WORK REQUIRED: Your response should contain every line from the data below that holds the string "operador".

Pictures paired with source code
____________

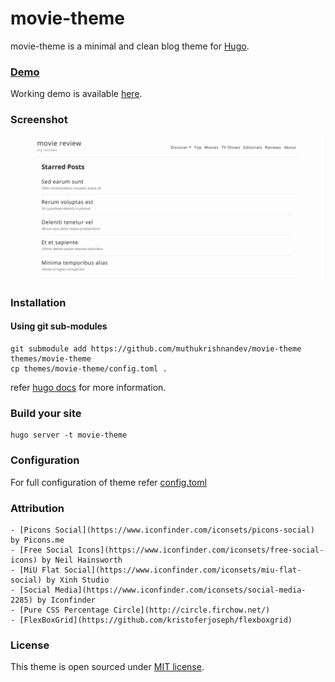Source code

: # movie-theme

movie-theme is a minimal and clean blog theme for [Hugo](http://gohugo.io/). 

### [Demo](https://muthukrishnandev.github.io/movie-theme/)

Working demo is available [here](https://muthukrishnandev.github.io/movie-theme/).

### Screenshot

![theme](images/screenshot.png)

### Installation

#### Using git sub-modules
```
git submodule add https://github.com/muthukrishnandev/movie-theme themes/movie-theme
cp themes/movie-theme/config.toml .
```

refer [hugo docs](http://gohugo.io/themes/installing) for more information.

### Build your site

```
hugo server -t movie-theme
```

### Configuration

For full configuration of theme refer [config.toml](https://github.com/muthukrishnandev/movie-theme/blob/master/exampleSite/config.toml)

### Attribution
	- [Picons Social](https://www.iconfinder.com/iconsets/picons-social) by Picons.me
	- [Free Social Icons](https://www.iconfinder.com/iconsets/free-social-icons) by Neil Hainsworth
	- [MiU Flat Social](https://www.iconfinder.com/iconsets/miu-flat-social) by Xinh Studio
	- [Social Media](https://www.iconfinder.com/iconsets/social-media-2285) by Iconfinder
	- [Pure CSS Percentage Circle](http://circle.firchow.net/)
	- [FlexBoxGrid](https://github.com/kristoferjoseph/flexboxgrid)


### License

This theme is open sourced under [MIT license](https://github.com/muthukrishnandev/movie-theme/blob/master/LICENSE.md).
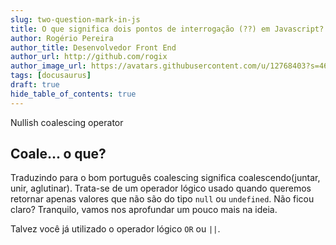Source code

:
 ```yaml
---
slug: two-question-mark-in-js
title: O que significa dois pontos de interrogação (??) em Javascript?
author: Rogério Pereira
author_title: Desenvolvedor Front End
author_url: http://github.com/rogix
author_image_url: https://avatars.githubusercontent.com/u/12768403?s=460&u=a08f030aafafc606eb6bfcdfd7355c897867bfd5&v=4
tags: [docusaurus]
draft: true
hide_table_of_contents: true
---
```


Nullish coalescing operator

<!--truncate-->

## Coale... o que?

Traduzindo para o bom português coalescing significa coalescendo(juntar, unir, aglutinar).
Trata-se de um operador lógico usado quando queremos retornar apenas valores que não são do tipo `null` ou `undefined`. Não ficou claro? Tranquilo, vamos nos aprofundar um pouco mais na ideia.

Talvez você já utilizado o operador lógico `OR` ou `||`.
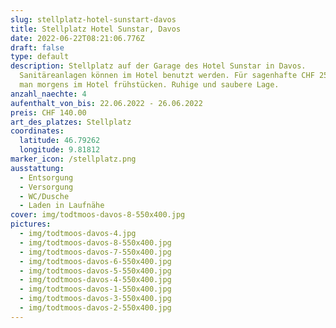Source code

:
 ```yaml
---
slug: stellplatz-hotel-sunstart-davos
title: Stellplatz Hotel Sunstar, Davos
date: 2022-06-22T08:21:06.776Z
draft: false
type: default
description: Stellplatz auf der Garage des Hotel Sunstar in Davos.
  Sanitäreanlagen können im Hotel benutzt werden. Für sagenhafte CHF 25.00 kann
  man morgens im Hotel frühstücken. Ruhige und saubere Lage.
anzahl_naechte: 4
aufenthalt_von_bis: 22.06.2022 - 26.06.2022
preis: CHF 140.00
art_des_platzes: Stellplatz
coordinates:
  latitude: 46.79262
  longitude: 9.81812
marker_icon: /stellplatz.png
ausstattung:
  - Entsorgung
  - Versorgung
  - WC/Dusche
  - Laden in Laufnähe
cover: img/todtmoos-davos-8-550x400.jpg
pictures:
  - img/todtmoos-davos-4.jpg
  - img/todtmoos-davos-8-550x400.jpg
  - img/todtmoos-davos-7-550x400.jpg
  - img/todtmoos-davos-6-550x400.jpg
  - img/todtmoos-davos-5-550x400.jpg
  - img/todtmoos-davos-4-550x400.jpg
  - img/todtmoos-davos-1-550x400.jpg
  - img/todtmoos-davos-3-550x400.jpg
  - img/todtmoos-davos-2-550x400.jpg
---
```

____________

THE COMPLETED TASK:
Trata-se de um operador lógico usado quando queremos retornar apenas valores que não são do tipo `null` ou `undefined`. Não ficou claro? Tranquilo, vamos nos aprofundar um pouco mais na ideia.
Talvez você já utilizado o operador lógico `OR` ou `||`.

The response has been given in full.